**Pictures paired with source code:**
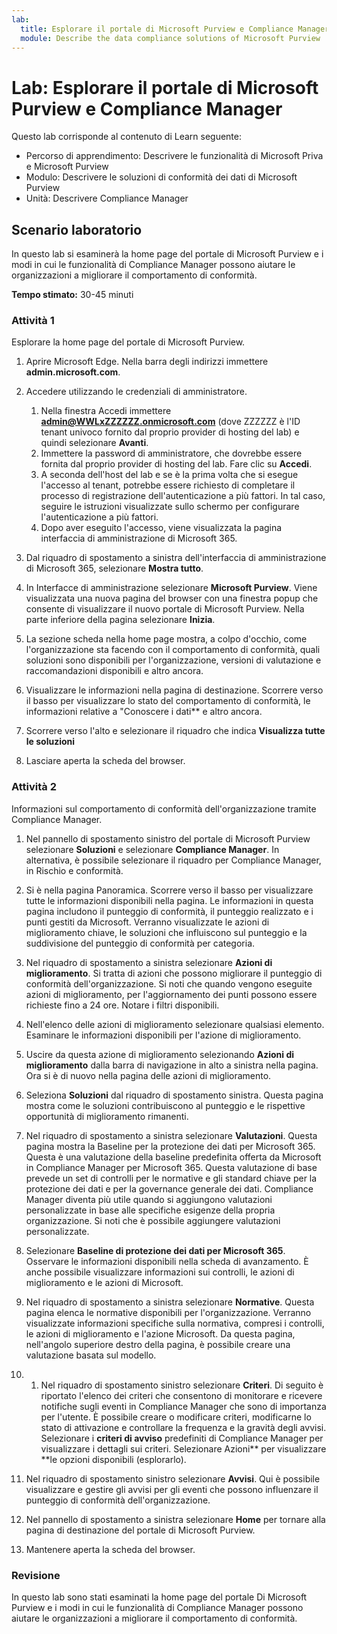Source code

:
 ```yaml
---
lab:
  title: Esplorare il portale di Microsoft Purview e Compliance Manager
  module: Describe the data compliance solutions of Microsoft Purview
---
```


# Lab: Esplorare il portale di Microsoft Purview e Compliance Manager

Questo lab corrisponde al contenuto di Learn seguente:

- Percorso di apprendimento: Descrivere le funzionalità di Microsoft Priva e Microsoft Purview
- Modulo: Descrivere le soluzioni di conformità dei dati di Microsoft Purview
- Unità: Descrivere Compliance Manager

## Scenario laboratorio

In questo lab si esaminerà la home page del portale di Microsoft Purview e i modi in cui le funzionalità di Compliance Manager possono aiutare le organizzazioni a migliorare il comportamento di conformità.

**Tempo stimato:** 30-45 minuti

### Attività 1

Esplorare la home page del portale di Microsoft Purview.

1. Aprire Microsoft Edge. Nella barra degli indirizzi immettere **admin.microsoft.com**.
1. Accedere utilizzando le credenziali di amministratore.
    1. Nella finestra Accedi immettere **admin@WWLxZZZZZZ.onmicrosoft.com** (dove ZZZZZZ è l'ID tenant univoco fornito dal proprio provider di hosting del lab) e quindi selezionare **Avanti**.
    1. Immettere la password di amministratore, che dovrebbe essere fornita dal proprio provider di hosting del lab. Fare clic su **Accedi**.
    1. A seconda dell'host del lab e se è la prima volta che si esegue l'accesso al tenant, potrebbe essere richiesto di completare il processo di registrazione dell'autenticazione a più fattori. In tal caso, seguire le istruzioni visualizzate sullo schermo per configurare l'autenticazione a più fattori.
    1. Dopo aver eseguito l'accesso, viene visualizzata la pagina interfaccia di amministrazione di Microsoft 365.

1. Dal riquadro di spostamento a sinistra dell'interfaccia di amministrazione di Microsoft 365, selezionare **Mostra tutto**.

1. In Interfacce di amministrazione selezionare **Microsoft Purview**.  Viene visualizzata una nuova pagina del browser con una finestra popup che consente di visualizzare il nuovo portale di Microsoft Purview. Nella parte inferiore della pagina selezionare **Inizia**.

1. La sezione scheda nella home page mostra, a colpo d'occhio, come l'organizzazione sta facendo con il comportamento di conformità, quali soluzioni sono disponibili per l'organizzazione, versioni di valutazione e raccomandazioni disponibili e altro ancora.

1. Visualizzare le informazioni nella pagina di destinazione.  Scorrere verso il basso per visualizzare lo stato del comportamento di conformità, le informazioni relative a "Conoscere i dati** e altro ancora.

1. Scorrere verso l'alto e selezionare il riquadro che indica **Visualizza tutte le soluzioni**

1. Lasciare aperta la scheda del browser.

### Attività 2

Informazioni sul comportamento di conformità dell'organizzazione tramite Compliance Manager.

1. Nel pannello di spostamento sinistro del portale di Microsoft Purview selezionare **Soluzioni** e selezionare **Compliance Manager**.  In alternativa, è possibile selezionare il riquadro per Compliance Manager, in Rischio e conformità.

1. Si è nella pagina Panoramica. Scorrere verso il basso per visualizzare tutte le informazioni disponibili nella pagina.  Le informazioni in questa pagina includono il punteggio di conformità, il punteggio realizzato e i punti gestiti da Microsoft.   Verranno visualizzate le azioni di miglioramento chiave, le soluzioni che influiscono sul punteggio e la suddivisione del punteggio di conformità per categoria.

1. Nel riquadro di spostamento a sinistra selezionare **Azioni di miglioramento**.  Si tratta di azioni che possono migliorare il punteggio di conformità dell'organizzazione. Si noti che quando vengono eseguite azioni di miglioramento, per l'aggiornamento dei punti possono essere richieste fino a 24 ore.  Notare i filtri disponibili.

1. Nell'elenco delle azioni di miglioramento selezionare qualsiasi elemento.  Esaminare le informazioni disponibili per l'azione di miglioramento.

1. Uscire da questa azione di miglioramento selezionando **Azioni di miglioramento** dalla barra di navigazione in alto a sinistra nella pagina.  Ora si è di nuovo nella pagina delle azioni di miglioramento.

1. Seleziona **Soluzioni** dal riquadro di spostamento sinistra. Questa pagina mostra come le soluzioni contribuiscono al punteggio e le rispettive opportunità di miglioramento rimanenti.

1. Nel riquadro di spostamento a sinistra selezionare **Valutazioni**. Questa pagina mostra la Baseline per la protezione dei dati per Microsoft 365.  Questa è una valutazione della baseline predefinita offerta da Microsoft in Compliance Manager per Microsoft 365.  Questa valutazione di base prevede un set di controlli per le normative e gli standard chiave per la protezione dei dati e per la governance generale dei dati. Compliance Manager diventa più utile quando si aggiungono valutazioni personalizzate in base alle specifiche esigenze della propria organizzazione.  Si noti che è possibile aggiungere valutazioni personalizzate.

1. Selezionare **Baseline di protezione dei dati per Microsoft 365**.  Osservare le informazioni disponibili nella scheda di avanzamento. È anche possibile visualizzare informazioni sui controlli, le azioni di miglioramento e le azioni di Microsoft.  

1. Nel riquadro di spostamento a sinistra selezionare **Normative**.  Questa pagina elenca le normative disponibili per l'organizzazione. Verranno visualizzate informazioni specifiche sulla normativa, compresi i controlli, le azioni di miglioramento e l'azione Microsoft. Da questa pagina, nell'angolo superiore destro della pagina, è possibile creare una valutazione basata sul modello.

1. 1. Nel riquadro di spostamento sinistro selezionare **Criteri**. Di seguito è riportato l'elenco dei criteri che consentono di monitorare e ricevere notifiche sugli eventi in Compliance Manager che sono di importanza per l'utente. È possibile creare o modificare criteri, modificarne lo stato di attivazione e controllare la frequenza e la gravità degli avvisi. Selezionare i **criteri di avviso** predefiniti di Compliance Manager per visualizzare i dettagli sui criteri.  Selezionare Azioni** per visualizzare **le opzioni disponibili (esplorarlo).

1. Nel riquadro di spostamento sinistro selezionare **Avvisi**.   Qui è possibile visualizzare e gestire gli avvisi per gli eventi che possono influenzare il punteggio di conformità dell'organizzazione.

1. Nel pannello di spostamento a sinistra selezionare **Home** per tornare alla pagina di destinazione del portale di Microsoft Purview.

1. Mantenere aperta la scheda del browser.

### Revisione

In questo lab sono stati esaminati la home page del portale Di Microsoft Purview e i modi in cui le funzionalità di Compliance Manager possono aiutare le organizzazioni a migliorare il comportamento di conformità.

**TASK INSTRUCTIONS:** Copy range, inclusive: the line holding "1. A seconda" to the line holding "1. Dal riquadro". Reproduce exactly those lines of the records above and no others.

**EXERCISE SOLUTION:**
    1. A seconda dell'host del lab e se è la prima volta che si esegue l'accesso al tenant, potrebbe essere richiesto di completare il processo di registrazione dell'autenticazione a più fattori. In tal caso, seguire le istruzioni visualizzate sullo schermo per configurare l'autenticazione a più fattori.
    1. Dopo aver eseguito l'accesso, viene visualizzata la pagina interfaccia di amministrazione di Microsoft 365.

1. Dal riquadro di spostamento a sinistra dell'interfaccia di amministrazione di Microsoft 365, selezionare **Mostra tutto**.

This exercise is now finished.